Pisamai Vilaisak has been acting in movies, TV dramas and singing for over 60 years. The famous film works include Karaked (1958), Finger Nang (1961), Chamloei Rak (1963), Jai Phet (1963), Heavenly Eyes (1964), Son of a Slave (1964), Mongkut Phet (1965), Pimpilalai (1965), Khao Chum Thong Junction (1965), Sao Kruea Fah (1965), Dao Pra Sook (1966), Nohra (1966), Mekkhala (1967), Criminal Love (1967), Ok Thorranee (1968), Madame Yi Hub (1982), etc.

== Biography ==
Pisamai Vilaisak has been recognized and respected by everyone in the industry as the name of Mi, short for Mami, which means Mother, but the real nickname was Mhai, born on 7 December 1939, at the mosque alley, Wat Tong Pu, Bang Lamphu, Phra Nakhon district, Phra Nakhon Province (Bangkok at present). Father's name Nguan Vilaisak, trader, mother's name Pui Vilaisak, Pisamai was orphaned since childhood during World War II, which killed both her parents. Pisamai was then raised in the Grand Palace by Kru Chamrieng Puttpradab (national artist) between 1951 and 1955 Pisamai often referred to Kru Chamrieng as "Mae Kru". This made Pisamai and Mae Kru Chamrieng have a close and intimate relationship. Pisamai graduated from Bamrung Wittaya School and College of Dramatic Arts, Fine Arts Department.

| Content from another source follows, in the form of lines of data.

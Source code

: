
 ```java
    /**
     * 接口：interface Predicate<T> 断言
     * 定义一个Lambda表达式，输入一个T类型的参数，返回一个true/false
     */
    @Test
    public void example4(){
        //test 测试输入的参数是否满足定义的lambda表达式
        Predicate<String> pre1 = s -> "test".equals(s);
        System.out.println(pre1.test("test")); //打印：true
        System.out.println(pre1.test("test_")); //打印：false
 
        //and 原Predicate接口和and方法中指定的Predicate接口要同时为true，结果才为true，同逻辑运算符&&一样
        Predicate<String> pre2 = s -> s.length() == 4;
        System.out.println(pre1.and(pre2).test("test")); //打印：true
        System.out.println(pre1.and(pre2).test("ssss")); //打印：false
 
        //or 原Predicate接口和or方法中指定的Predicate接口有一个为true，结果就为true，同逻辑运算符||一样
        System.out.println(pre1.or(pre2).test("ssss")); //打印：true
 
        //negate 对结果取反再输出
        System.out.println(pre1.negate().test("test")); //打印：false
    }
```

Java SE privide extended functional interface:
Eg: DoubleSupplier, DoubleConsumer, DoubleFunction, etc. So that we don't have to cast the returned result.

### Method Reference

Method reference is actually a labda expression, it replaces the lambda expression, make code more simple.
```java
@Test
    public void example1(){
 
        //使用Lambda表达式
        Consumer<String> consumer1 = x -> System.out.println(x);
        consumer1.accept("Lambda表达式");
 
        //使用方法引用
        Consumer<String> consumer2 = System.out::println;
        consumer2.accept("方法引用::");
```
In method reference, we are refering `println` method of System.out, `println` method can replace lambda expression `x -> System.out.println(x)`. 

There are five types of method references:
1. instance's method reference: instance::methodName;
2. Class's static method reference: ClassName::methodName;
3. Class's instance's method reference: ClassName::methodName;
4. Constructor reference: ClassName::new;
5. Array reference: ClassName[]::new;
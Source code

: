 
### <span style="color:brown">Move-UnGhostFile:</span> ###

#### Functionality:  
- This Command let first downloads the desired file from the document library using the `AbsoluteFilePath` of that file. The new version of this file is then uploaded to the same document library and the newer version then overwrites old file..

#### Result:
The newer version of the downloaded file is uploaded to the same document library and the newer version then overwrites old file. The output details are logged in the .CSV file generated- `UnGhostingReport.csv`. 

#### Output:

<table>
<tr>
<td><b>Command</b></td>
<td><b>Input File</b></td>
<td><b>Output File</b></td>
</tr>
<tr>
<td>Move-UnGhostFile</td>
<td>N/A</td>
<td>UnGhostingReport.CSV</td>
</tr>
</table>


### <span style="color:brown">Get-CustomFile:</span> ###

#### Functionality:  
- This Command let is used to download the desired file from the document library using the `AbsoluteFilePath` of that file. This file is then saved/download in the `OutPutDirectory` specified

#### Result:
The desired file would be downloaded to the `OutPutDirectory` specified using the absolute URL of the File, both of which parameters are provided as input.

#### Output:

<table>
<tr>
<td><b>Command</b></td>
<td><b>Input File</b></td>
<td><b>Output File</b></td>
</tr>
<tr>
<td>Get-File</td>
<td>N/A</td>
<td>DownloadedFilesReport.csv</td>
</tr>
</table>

Pisamai started acting in the drama Razadarit Ayedawbon, at that time, Pisamai was only 10 years old, acting as a supporting role as a soldier standing on pole, at the old theater next to the walls of the University of Moral Sciences and Politics (Thammasat University at present). Later, after Pisamai graduated from Bamrung Wittaya School has stepped into being a star at the School of Dramatic Arts, Pisamai acted as the heroine in the drama "Wan Kaew", "Khun Chang Khun Phaen" in the episode Plai Petch Plai Bua Out Suek. In the following years, she made the leading role as Phra Sang in the story Sangthong when fishing, after which she became famous from dance Chuichaibrahmin.

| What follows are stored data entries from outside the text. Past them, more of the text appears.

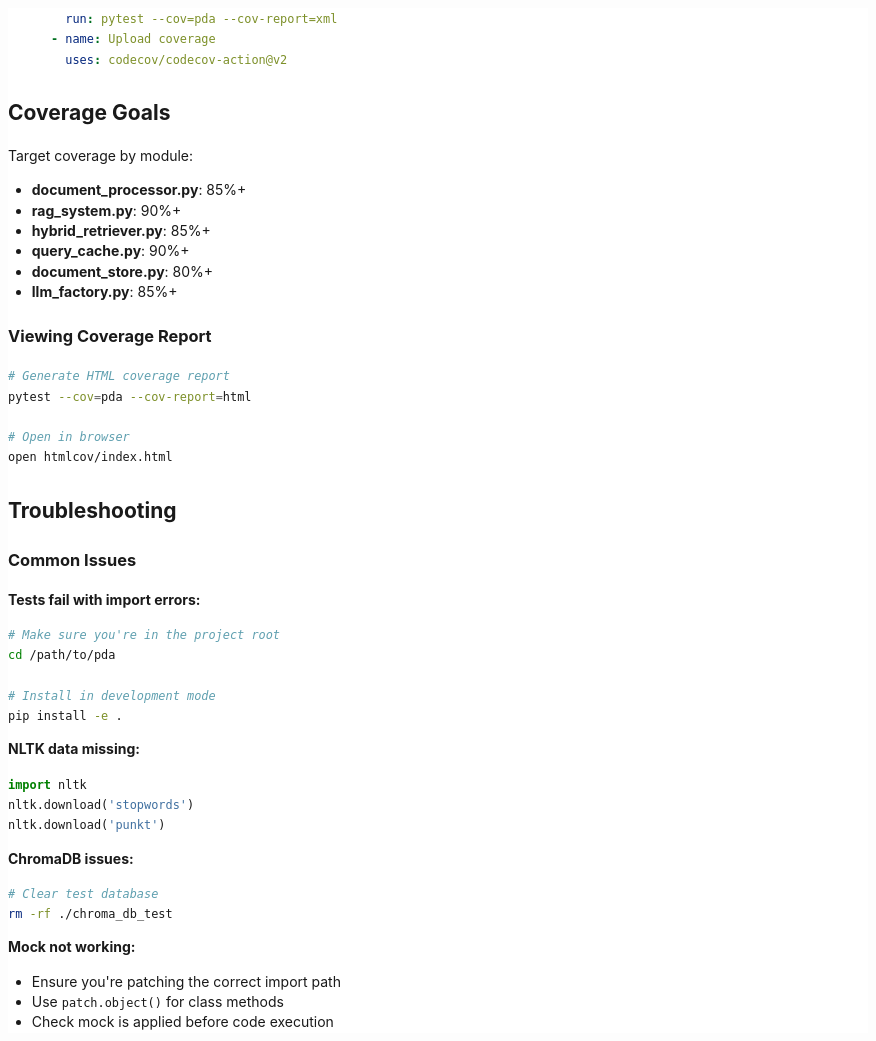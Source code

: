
 ```yaml
        run: pytest --cov=pda --cov-report=xml
      - name: Upload coverage
        uses: codecov/codecov-action@v2
```

## Coverage Goals

Target coverage by module:

- **document_processor.py**: 85%+
- **rag_system.py**: 90%+
- **hybrid_retriever.py**: 85%+
- **query_cache.py**: 90%+
- **document_store.py**: 80%+
- **llm_factory.py**: 85%+

### Viewing Coverage Report

```bash
# Generate HTML coverage report
pytest --cov=pda --cov-report=html

# Open in browser
open htmlcov/index.html
```

## Troubleshooting

### Common Issues

**Tests fail with import errors:**
```bash
# Make sure you're in the project root
cd /path/to/pda

# Install in development mode
pip install -e .
```

**NLTK data missing:**
```python
import nltk
nltk.download('stopwords')
nltk.download('punkt')
```

**ChromaDB issues:**
```bash
# Clear test database
rm -rf ./chroma_db_test
```

**Mock not working:**
- Ensure you're patching the correct import path
- Use `patch.object()` for class methods
- Check mock is applied before code execution
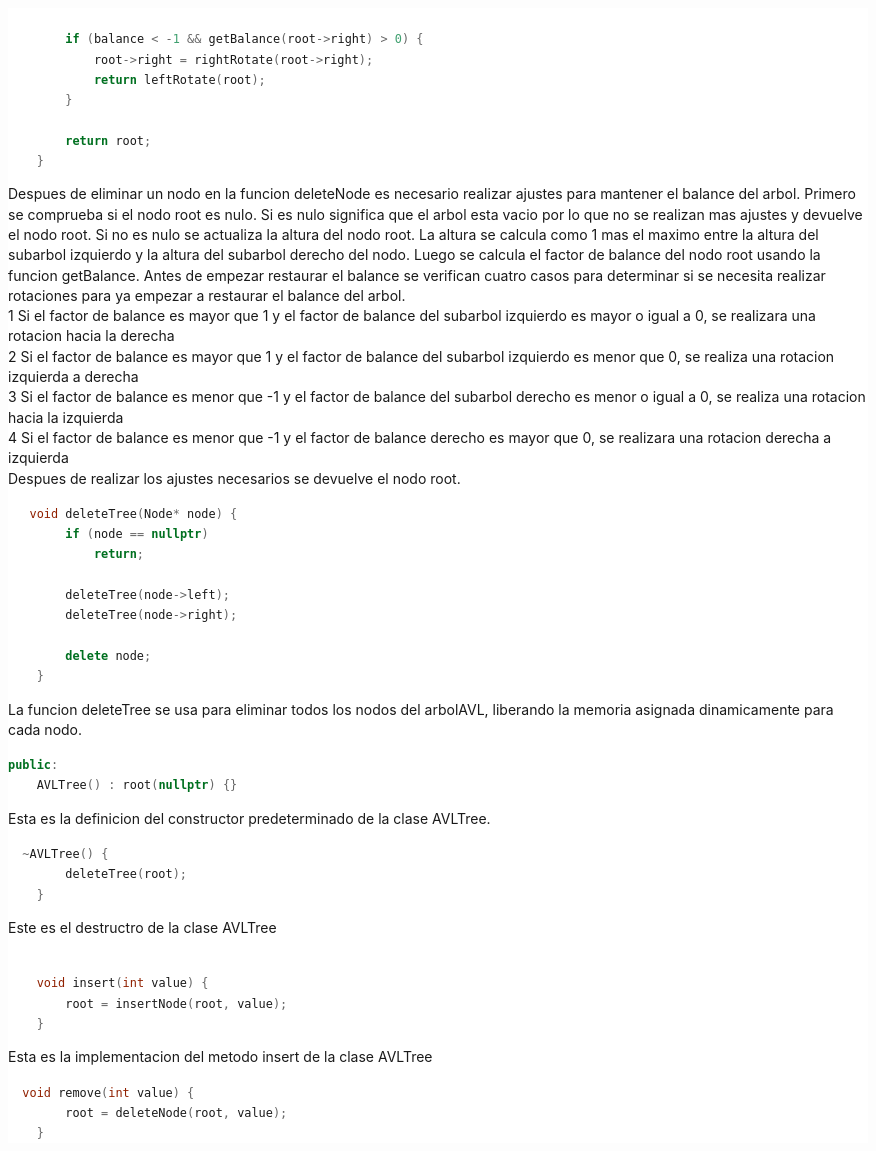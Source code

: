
 ```c++

        if (balance < -1 && getBalance(root->right) > 0) {
            root->right = rightRotate(root->right);
            return leftRotate(root);
        }

        return root;
    }
```
Despues de eliminar un nodo en la funcion deleteNode es necesario realizar ajustes para mantener el balance del arbol.
Primero se comprueba si el nodo root es nulo. Si es nulo significa que el arbol esta vacio por lo que no se realizan mas ajustes y 
devuelve el nodo root. 
Si no es nulo se actualiza la altura del nodo root. La altura se calcula como 1 mas el maximo entre la altura del subarbol izquierdo 
y la altura del subarbol derecho del nodo.
Luego se calcula el factor de balance del nodo root usando la funcion getBalance.
Antes de empezar restaurar el balance se verifican cuatro casos para determinar si se necesita realizar rotaciones para 
ya empezar a restaurar el balance del arbol.  
1 Si el factor de balance es mayor que 1 y el factor de balance del subarbol izquierdo es mayor o igual a 0, se realizara una rotacion hacia la derecha  
2 Si el factor de balance es mayor que 1 y el factor de balance del subarbol izquierdo es menor que 0, se realiza una rotacion izquierda a derecha  
3 Si el factor de balance es menor que -1 y el factor de balance del subarbol derecho es menor o igual a 0, se realiza una rotacion hacia la izquierda  
4 Si el factor de balance es menor que -1 y el factor de balance derecho es mayor que 0, se realizara una rotacion derecha a izquierda  
Despues de realizar los ajustes necesarios se devuelve el nodo root.
```c++
   void deleteTree(Node* node) {
        if (node == nullptr)
            return;

        deleteTree(node->left);
        deleteTree(node->right);

        delete node;
    }
```
La funcion deleteTree se usa para eliminar todos los nodos del arbolAVL, liberando la memoria asignada dinamicamente para cada nodo.
```c++
public:
    AVLTree() : root(nullptr) {}
```
Esta es la definicion del constructor predeterminado de la clase AVLTree.
```c++
  ~AVLTree() {
        deleteTree(root);
    }
```
Este es el destructro de la clase AVLTree
```c++

    void insert(int value) {
        root = insertNode(root, value);
    }
```
Esta es la implementacion del metodo insert de la clase AVLTree
```c++
  void remove(int value) {
        root = deleteNode(root, value);
    }
```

Pisamai Vilaisak acted the first movie from the persuade of a famous writer of that era, Sakkasem Hutakom, whose pen name was Ing-On, in 1957, by acting as the heroine of "Karaked", acting alongside two famous heroes of the era, That is Luchai Naruenat and Chana Sriubon, which her known for dance Chuichai scenes in this movie, the movie was shown for about 2 months in a row, earning more than 2 million baht for those days. It is considered one of the films that made the Thai film industry flourishing and made Pisamai born as a rising star heroine and became a leading actor in the Thai entertainment industry during the 50s and 60s.

Pisamai has later appeared in about 300 movies, playing all roles, including the heroine, the female lead, the villain and the mother roles in the latter. And every movie that was shown was popular with the audience until Cherd Songsri, a famous film director at that time, given nicknamed to her as "Million Dollar Star" as almost every movie she starred in earned more than a million baht, and later teenage fans gave her the nickname "Bette Davis of Thailand". Pisamai's famous works include Sorng Fang Fah (1960), Dutchanee Nang (1961), Chamloei Rak (1963), Heavenly Eyes (1964), Nohra (1966). In a number of movies, Pisamai used her special talents in Thai dances such as Nohra, Mekhala (1967), Sida (1968), Nueng Nuch (1971), Value of People (1971), Sakkhee Mae Ping (1971) and Daredevil Lam Hak (1975).

Pisamai Vilaisak, has the first recorded song on a record disc in 1958, namely the song Karaked, a petition composed by Kru Surat Pukkawes, a melody by Kru Sa-nga Arumphir for was the original soundtrack song of, Karaked movie. In 1961, singing cold lap (หนาวตัก) is a theme song in the movie Dutchanee Nang (ดรรชนีนาง) melody by Kru Samarn Kanchanaplin, petition written by Sakkasem Hutakom or Ing-On, who owns the novel.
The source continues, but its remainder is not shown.